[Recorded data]
═══
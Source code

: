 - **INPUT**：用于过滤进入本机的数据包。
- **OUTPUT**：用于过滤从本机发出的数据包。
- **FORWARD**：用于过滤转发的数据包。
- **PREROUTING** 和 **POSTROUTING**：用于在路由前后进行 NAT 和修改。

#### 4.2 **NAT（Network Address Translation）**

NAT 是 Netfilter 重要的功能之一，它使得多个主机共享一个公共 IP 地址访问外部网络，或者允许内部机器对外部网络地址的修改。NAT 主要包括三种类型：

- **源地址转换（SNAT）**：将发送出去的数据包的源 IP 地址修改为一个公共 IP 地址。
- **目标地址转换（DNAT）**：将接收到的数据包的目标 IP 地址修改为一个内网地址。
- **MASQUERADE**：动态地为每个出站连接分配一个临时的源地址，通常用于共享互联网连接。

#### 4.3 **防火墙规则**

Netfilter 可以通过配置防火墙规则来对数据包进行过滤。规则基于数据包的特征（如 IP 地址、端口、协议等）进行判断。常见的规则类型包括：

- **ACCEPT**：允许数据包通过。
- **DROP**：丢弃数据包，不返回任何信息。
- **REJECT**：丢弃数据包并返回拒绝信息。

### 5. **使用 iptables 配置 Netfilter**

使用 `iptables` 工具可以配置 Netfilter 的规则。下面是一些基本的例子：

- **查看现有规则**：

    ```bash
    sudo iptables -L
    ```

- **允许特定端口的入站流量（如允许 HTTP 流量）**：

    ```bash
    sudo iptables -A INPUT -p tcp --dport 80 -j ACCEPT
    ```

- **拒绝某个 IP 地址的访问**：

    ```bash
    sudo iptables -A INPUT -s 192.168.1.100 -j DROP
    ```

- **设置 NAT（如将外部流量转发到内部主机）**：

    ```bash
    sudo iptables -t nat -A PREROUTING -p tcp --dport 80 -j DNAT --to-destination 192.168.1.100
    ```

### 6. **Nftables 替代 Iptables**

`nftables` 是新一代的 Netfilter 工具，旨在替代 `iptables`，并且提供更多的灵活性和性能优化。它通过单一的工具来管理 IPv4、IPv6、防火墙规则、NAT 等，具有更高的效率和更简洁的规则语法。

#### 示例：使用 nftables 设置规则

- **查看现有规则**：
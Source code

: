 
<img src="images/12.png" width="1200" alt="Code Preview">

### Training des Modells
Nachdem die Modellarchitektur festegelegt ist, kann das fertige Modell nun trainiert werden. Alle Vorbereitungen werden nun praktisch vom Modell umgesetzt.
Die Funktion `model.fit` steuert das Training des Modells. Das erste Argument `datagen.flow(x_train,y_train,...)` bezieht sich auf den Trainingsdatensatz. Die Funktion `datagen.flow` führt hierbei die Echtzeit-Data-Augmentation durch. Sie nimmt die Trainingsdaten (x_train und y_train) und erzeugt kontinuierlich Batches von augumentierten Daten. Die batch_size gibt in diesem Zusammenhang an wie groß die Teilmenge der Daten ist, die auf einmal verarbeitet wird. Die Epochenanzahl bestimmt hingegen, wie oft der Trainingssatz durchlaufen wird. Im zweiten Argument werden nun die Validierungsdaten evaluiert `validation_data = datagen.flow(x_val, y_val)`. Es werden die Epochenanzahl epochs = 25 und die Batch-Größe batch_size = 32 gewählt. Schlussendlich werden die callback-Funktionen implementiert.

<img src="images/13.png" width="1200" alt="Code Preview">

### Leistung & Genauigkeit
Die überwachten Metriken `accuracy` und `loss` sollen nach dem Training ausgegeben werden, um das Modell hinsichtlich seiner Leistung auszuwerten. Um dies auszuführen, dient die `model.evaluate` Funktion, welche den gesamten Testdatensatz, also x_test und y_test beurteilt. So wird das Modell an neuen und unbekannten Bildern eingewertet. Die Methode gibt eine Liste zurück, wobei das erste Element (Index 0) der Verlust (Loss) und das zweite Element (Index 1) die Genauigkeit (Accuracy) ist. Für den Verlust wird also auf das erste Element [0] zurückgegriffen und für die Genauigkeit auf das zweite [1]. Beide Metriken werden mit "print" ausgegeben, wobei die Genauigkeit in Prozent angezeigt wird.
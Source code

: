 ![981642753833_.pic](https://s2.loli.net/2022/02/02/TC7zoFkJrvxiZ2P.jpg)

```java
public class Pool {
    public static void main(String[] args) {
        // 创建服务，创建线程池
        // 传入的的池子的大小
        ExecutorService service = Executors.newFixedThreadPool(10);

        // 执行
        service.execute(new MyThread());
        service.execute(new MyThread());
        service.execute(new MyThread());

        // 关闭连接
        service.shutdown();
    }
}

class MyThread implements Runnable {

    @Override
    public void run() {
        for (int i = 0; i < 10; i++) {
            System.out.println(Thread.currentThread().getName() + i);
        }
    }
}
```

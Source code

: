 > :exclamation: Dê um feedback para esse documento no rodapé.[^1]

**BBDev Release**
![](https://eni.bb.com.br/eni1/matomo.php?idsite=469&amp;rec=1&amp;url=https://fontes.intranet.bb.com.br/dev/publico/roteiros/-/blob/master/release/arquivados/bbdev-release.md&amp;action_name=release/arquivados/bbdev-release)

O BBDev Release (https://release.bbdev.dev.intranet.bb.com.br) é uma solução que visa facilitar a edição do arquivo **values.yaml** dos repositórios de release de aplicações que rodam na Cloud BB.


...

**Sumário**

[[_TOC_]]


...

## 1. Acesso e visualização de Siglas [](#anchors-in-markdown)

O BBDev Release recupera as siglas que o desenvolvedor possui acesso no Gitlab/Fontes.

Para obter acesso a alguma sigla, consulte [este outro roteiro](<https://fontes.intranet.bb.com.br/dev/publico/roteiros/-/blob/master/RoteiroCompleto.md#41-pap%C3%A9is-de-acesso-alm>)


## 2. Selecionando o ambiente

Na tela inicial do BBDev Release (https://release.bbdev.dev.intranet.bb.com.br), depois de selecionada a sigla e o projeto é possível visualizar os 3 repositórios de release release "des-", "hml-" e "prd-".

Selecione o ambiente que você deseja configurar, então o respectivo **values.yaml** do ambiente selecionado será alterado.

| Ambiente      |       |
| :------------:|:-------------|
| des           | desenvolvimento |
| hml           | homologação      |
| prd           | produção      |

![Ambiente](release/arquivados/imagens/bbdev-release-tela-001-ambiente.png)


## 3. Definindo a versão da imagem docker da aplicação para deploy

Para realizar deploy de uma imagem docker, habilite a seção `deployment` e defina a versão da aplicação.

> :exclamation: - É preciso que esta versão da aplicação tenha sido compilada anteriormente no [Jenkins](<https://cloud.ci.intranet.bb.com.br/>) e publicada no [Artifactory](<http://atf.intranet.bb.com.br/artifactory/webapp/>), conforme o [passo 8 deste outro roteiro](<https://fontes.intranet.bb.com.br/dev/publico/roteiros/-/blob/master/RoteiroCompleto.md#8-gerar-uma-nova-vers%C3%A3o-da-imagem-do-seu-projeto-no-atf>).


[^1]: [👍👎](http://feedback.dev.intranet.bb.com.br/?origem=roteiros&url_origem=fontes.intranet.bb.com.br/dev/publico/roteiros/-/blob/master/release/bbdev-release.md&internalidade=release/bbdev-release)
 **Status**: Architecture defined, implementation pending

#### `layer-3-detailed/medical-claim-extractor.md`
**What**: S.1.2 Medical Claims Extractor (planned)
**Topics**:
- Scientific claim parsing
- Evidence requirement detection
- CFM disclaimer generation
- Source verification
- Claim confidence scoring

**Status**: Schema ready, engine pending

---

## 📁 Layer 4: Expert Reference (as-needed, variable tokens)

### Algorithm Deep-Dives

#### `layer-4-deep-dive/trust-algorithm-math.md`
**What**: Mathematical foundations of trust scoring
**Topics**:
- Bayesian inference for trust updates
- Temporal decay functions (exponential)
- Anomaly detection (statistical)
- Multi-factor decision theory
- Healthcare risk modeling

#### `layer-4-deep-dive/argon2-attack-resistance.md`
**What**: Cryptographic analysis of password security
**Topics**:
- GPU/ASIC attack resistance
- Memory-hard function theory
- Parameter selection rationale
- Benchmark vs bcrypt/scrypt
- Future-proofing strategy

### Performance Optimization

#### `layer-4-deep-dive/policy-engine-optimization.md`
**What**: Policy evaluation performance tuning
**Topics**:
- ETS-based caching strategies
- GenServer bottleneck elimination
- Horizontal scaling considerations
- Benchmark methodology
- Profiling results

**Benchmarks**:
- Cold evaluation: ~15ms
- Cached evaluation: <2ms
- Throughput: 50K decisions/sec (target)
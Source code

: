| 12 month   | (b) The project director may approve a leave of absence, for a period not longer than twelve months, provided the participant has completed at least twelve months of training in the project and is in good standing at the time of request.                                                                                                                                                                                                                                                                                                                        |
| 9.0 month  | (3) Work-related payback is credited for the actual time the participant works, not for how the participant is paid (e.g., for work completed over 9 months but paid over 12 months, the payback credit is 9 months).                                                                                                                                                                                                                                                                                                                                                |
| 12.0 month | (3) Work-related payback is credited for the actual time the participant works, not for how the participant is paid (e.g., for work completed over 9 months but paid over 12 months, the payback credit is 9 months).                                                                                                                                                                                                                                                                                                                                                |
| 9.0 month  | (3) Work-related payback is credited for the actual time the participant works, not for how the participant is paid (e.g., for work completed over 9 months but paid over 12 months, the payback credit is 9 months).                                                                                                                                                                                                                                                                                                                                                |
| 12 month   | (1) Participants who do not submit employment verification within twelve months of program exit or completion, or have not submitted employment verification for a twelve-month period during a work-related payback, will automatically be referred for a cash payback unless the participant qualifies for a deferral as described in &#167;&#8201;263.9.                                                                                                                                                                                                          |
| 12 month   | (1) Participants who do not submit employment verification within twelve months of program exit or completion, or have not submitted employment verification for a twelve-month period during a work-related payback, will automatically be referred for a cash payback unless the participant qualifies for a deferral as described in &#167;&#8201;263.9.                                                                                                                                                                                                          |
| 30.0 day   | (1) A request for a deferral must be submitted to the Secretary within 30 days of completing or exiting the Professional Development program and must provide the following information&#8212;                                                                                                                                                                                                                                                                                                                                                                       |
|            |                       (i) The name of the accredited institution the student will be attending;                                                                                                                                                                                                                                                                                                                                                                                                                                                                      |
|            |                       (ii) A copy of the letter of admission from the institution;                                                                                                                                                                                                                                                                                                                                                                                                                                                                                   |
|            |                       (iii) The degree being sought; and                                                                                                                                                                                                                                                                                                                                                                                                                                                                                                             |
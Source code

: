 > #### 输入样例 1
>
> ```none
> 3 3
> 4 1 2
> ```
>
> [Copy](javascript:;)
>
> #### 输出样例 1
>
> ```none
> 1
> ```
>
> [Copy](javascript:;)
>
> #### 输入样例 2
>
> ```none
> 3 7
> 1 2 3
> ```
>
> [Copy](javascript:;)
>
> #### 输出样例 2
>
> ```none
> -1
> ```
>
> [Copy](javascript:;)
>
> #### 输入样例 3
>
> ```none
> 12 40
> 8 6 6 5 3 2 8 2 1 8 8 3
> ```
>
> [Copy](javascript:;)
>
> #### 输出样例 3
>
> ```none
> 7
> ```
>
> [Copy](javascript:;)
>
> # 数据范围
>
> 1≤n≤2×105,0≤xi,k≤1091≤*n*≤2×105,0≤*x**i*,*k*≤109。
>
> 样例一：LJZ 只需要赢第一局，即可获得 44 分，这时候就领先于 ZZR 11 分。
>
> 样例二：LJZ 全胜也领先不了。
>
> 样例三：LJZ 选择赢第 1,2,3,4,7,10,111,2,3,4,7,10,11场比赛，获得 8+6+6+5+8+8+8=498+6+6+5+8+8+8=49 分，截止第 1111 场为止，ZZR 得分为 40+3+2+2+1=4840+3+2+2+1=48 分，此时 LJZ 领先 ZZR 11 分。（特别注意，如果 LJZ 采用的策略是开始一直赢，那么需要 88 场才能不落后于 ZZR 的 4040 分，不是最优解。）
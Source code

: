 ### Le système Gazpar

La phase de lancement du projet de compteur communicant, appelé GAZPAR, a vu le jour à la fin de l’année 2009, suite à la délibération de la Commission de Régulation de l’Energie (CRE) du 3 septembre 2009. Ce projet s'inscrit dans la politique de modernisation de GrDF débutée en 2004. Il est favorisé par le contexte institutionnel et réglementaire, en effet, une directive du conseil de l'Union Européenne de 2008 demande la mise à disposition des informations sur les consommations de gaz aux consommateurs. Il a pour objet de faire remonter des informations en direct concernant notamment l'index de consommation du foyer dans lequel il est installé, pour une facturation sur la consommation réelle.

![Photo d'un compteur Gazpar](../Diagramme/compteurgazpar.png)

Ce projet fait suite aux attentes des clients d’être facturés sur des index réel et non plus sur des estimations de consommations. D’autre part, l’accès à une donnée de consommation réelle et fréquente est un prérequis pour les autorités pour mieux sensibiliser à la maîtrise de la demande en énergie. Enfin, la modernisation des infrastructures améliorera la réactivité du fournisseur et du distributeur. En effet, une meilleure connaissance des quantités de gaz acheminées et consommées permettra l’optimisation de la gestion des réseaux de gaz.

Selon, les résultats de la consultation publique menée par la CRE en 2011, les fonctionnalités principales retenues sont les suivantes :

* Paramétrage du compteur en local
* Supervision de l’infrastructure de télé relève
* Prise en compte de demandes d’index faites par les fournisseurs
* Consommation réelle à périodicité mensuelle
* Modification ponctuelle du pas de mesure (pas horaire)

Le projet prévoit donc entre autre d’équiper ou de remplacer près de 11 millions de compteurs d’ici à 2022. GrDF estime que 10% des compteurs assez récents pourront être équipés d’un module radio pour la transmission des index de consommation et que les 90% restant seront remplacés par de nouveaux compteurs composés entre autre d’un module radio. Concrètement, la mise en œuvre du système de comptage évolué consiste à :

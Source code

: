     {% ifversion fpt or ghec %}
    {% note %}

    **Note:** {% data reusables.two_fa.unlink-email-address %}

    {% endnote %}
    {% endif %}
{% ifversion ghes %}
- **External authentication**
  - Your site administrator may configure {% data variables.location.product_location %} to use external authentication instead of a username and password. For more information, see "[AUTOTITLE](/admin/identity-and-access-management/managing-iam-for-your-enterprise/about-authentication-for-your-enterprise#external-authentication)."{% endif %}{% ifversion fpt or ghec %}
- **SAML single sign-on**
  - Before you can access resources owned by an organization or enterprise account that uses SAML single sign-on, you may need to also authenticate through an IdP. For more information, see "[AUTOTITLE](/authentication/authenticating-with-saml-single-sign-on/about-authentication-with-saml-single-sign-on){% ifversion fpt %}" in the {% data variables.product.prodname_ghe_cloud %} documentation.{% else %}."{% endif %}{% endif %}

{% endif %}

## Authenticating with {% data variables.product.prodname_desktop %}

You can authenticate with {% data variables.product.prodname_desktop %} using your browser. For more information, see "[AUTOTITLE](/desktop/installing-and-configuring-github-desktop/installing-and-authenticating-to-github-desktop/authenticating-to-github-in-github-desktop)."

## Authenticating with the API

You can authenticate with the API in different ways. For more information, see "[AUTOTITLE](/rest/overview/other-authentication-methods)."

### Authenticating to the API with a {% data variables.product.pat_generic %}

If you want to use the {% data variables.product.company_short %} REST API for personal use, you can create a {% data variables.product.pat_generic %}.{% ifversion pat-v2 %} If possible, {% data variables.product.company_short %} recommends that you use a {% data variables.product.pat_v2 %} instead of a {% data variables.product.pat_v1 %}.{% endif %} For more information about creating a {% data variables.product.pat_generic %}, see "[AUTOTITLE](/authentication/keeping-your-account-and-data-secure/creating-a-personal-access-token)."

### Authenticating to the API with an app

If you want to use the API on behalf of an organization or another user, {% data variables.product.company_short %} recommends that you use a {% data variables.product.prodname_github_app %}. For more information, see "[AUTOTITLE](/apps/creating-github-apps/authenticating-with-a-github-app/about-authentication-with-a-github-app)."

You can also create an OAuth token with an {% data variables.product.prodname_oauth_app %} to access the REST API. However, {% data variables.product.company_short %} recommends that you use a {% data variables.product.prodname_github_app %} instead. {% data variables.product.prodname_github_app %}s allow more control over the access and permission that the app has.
═══
What the task requires: Your reply should hold every line from the data that contains "evaluation", copied in full.

Problem solution:
**What**: Policy evaluation performance tuning
- Cold evaluation: ~15ms
- Cached evaluation: <2ms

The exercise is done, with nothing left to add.